### [What you need to do]
Across the entries that follow, work out the number of lines containing the string "information", and state it alone.

(Saved data entries)
################
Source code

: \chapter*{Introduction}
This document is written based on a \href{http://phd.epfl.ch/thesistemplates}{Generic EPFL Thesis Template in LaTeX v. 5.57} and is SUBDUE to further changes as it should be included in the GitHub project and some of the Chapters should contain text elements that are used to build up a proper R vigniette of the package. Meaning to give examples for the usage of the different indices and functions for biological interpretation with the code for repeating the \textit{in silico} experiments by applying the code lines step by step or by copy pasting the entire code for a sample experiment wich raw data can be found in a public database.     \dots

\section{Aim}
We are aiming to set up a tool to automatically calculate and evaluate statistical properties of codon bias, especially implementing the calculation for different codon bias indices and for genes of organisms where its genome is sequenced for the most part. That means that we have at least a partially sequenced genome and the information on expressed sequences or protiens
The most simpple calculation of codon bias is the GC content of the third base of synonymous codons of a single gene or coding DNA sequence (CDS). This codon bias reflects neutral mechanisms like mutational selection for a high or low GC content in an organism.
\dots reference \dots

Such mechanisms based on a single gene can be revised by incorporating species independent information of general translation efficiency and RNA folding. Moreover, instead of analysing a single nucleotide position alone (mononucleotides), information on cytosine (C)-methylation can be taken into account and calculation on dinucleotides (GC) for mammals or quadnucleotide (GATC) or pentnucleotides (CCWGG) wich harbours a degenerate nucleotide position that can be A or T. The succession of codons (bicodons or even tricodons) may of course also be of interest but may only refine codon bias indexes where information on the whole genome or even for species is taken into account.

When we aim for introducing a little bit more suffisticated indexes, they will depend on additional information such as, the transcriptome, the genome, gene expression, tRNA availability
################
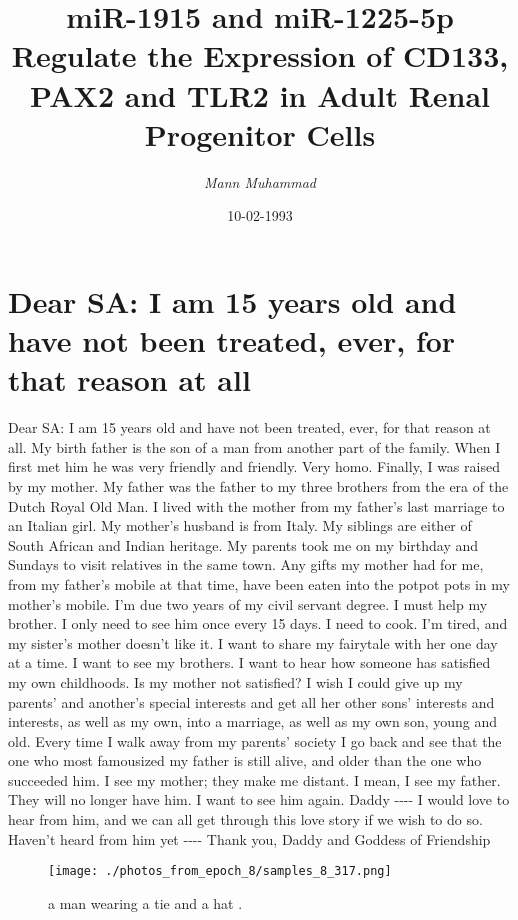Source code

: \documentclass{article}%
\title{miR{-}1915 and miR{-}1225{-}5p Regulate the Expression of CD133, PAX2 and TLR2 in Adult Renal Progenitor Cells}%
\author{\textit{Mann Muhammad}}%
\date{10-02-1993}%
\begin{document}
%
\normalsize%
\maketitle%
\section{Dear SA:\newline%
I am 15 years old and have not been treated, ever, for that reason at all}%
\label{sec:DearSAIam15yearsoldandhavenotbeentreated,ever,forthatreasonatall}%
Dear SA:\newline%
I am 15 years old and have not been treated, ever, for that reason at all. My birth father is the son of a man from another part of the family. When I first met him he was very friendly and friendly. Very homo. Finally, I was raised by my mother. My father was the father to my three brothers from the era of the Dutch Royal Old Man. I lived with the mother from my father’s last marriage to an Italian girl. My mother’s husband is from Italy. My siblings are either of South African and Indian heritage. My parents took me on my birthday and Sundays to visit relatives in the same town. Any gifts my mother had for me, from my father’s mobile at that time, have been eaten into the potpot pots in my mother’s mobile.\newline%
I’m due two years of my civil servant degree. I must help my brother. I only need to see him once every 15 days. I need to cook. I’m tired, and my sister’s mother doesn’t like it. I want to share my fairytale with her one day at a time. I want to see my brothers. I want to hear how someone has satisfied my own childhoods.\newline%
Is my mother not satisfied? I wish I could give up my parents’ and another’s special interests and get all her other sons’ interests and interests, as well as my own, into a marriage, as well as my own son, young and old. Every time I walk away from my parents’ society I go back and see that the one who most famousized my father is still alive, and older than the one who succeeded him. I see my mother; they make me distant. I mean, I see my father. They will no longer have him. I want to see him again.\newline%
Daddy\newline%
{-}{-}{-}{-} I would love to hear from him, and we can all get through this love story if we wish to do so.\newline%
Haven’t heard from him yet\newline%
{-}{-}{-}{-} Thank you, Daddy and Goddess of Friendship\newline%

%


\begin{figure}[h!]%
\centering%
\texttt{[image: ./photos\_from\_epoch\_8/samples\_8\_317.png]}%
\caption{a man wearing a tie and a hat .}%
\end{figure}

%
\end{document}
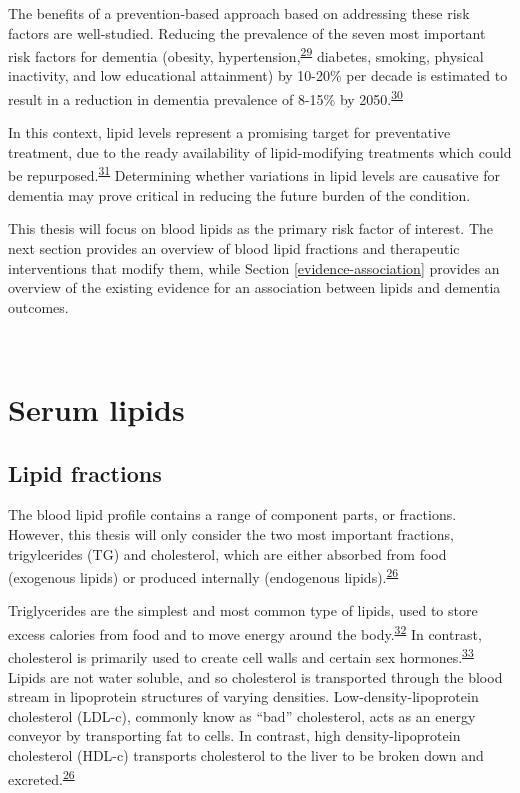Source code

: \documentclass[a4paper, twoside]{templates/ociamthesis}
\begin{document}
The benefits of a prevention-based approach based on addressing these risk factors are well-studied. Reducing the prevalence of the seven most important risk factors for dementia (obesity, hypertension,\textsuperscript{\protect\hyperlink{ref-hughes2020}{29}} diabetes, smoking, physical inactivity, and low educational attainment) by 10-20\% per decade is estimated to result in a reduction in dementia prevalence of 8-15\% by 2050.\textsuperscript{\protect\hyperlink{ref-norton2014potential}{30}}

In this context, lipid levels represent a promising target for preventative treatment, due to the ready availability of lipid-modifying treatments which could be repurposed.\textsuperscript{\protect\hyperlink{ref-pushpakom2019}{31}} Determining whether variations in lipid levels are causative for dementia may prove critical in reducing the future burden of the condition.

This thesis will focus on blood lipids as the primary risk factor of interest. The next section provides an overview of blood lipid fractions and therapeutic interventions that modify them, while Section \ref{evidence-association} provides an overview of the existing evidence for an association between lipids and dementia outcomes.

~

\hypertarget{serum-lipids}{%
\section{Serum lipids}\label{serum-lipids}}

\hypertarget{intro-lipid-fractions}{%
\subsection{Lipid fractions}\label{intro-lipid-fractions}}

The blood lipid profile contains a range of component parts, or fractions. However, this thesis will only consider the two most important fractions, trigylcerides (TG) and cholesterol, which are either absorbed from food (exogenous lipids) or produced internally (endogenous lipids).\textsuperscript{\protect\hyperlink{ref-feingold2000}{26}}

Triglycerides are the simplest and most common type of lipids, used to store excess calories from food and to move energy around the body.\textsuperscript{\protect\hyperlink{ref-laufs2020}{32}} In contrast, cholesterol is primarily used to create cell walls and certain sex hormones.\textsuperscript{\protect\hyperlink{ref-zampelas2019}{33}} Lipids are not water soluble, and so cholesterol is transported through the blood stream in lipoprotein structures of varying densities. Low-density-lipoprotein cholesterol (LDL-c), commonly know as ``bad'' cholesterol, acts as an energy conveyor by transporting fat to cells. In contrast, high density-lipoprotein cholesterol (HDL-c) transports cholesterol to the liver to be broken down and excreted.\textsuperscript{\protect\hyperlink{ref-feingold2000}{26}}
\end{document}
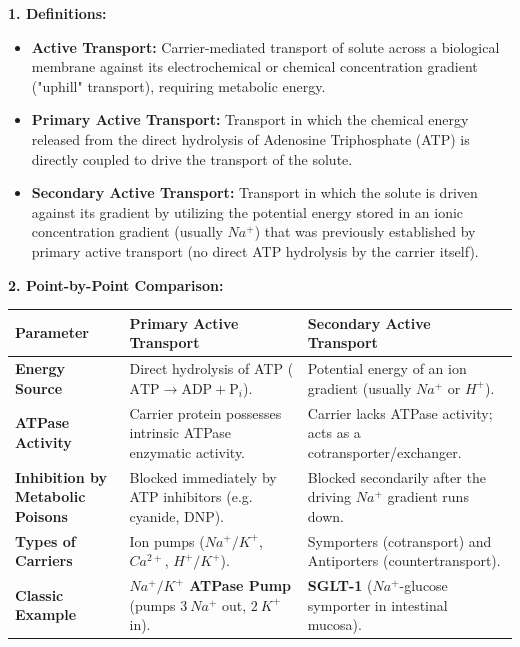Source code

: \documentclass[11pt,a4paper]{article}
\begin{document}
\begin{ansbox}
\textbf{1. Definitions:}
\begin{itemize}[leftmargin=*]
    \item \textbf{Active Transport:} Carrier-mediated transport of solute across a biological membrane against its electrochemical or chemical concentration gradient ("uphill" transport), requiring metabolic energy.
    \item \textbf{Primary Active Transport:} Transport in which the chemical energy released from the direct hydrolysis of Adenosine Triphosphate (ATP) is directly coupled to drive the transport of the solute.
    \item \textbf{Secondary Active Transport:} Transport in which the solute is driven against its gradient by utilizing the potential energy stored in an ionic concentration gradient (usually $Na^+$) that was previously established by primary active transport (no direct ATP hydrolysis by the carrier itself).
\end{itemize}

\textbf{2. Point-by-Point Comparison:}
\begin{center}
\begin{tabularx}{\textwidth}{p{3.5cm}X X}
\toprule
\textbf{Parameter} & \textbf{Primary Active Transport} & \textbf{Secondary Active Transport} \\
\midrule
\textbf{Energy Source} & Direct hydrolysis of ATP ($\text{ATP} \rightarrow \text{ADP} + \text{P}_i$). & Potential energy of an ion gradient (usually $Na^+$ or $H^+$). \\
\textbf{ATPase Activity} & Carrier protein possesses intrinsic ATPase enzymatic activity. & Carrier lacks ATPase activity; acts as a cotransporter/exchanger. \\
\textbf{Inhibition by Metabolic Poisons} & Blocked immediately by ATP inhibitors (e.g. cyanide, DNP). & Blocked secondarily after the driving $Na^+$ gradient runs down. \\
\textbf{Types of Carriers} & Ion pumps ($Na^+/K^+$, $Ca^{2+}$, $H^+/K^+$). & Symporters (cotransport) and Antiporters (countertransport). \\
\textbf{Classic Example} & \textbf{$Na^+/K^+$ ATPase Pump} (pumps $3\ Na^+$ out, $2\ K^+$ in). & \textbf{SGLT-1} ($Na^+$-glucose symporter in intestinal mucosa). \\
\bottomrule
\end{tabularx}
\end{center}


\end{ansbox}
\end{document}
################
### [Solution to this task]
3